Hace unos días que se ha hecho con un perrillo, un pastor alemán tizón que revolotea el rabo cuando algún vecino osa mirar por su cancela. Aún no sabe que en menos de un año será otro guardián de la sierra. Cerezo, al verlo tan contento, cuenta una teoría sin base científica que sería raro si dentro de cien años no se estudia en Somosierra. Dice que el coronavirus no viene por aquí porque hace muchísimo frío. Su teoría es muy simple, pero la práctica es aún mejor. Una vez, cuando era un jovenzuelo, caminaba junto a sus vacas por la ladera de la montaña. Subía ladera arriba, atravesando caminos centenarios repletos de pastos que aún están sin marcar. Sus vacas y sus perros venían llenos de garrapatas escondidas entre los pelos, como si fueran cientos de tarzanes agarrados en lianas. “Y al pisar Somosierra, del frío, todas estaban muertas”.

El hombre que filosofaba en su huerta al inicio de esta historia, José Sanz, es vecino de Horcajo, donde viven 147 personas. Tras la pandemia hay 40 más que han hecho del pueblo su primera residencia, en lugar de la segunda. Ya no van y vienen tanto a Madrid como antes. Aquel lugar que se ve en el horizonte es Mordor. Ningún vecino se ha infectado por estos lares. Aunque no por eso no conocen el dolor.

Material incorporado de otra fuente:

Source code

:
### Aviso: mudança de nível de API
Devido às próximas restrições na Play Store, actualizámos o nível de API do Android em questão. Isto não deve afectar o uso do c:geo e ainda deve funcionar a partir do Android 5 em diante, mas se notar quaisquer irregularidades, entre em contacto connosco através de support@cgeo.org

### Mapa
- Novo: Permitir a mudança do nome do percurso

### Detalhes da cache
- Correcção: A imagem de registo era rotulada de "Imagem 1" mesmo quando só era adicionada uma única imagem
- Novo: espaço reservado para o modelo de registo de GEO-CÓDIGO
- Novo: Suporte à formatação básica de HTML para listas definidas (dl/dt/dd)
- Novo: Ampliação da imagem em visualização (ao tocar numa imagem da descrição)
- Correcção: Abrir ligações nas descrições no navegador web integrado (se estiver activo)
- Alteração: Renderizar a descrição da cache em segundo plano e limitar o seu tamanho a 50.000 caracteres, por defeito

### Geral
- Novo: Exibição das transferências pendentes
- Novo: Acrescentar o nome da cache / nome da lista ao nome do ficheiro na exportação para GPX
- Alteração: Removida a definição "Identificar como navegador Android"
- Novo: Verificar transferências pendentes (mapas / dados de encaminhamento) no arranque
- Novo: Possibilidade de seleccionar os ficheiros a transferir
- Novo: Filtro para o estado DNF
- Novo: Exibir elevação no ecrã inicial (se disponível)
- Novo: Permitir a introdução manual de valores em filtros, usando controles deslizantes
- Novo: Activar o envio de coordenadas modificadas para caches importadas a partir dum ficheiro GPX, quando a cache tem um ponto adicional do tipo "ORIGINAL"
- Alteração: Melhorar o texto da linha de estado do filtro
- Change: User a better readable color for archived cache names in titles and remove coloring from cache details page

Un hermano mayor de Sanz, de 82 años, lo agarró en marzo y murió en apenas una semana. Él, población de riesgo porque hace 22 años sufrió un infarto (“estuve más para acá que para allá”), está más tranquilo aquí que en la capital. “Hay poco público y estamos al aire libre, en plena sierra. Es difícil que nos alcance. La gente sale poco. Se conoce que hay mucha gente que le tiene mucho miedo”, añade.

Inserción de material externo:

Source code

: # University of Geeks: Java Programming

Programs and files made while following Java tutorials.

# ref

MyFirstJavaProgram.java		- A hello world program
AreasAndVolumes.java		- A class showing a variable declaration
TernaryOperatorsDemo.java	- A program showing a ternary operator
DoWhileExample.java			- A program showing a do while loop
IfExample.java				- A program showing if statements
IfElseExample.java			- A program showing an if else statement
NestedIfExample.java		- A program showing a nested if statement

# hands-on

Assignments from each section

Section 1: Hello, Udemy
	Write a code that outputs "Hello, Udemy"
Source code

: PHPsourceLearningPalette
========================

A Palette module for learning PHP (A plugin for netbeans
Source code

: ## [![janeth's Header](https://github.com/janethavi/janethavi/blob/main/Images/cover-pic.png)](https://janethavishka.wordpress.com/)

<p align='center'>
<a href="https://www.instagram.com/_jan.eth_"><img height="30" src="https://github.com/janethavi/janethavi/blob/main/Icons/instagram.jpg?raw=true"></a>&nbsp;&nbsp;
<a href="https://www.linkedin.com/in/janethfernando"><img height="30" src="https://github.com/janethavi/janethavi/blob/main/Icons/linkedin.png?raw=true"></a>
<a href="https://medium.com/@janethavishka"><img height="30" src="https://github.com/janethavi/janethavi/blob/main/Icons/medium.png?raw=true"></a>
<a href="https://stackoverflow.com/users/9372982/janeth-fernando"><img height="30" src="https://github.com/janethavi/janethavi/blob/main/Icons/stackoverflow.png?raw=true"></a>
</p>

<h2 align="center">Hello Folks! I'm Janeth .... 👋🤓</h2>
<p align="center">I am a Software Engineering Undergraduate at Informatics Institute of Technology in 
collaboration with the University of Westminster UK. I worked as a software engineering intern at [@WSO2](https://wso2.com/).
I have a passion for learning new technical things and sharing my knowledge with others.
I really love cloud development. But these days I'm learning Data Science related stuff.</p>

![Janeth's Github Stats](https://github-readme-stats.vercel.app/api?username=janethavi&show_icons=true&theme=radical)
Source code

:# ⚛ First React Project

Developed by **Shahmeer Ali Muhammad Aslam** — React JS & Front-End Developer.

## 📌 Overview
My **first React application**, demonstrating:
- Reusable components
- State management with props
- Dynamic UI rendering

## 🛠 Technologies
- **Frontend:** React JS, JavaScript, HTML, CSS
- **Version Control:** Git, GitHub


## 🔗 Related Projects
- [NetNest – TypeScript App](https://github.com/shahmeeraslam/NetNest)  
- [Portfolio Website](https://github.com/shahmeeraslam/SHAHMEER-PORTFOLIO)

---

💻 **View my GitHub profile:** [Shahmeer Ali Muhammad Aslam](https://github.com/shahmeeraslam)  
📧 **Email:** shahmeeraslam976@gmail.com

El alcalde podría ser el nieto del hortelano. Adrián Manzanares Uceda tiene 27 años. Está orgulloso de que el pueblo esté libre de covid-19, aunque en mayo tuvo un sobresalto. En los datos que hace públicos el Gobierno regional aparecía Horcajo como el pueblo con mayor incidencia. En las siguientes comunicaciones el pueblo volvió a aparecer con cero casos. Quizá todo se trató de un error.

Al otro lado de la sierra, Garganta de los Montes era covid free, como dice su alcalde, hasta hace dos semanas. Juan Carlos Carretero fue un pionero. Antes de que la presidenta Ayuso decretara el cierre de los establecimientos no esenciales él ya le pidió a los bares y a las casas rurales que bajaran la persiana. Se ocupó de hacerle la compra a la gente. Le llamaban el alcalde Amazon. Al acabar el confinamiento la población pasó de 350 a 425 personas. “Aparecerá en los libros de historia como el éxodo urbanita de 2020”.

En verano se triplicó la población. El asunto se descontroló y llegó el primer positivo. Al poco tiempo el segundo. El alcalde dice que nos saben quiénes son y hasta duda de que estén ahora mismo viviendo aquí. “El problema es que no nos dan datos a los alcaldes. Creo que deberían, cumpliendo la protección de datos. Nadie mejor que un alcalde puede controlar a la persona que está infectada y su círculo”.

Alcaldes rastreadores. No es mala idea. Ese es el trabajo que hizo el alcalde de Robledillo, Guillermo Crescente García del Moral. “Oficialmente no tenemos ningún caso”. El municipio tenía 70 vecinos. García se interesaba por ellos todas las semanas. Hacia 52 llamadas en las que invertía cuatro horas. Ninguno tuvo síntomas: “Jubilados, muy sanos, tienen su huerto, pasean, están muy activos. Eso les ayuda”.

Al principio le costó concienciar a los vecinos… Ahora cumplen las normas con talante militar. Apenas se acercan unos a otros. “Madrid es muy grande y hay mucho contacto interpersonal. Es muy complicado ir en el metro y no tener a otra persona cerca. Aquí no tenemos metro. No nos hace falta”.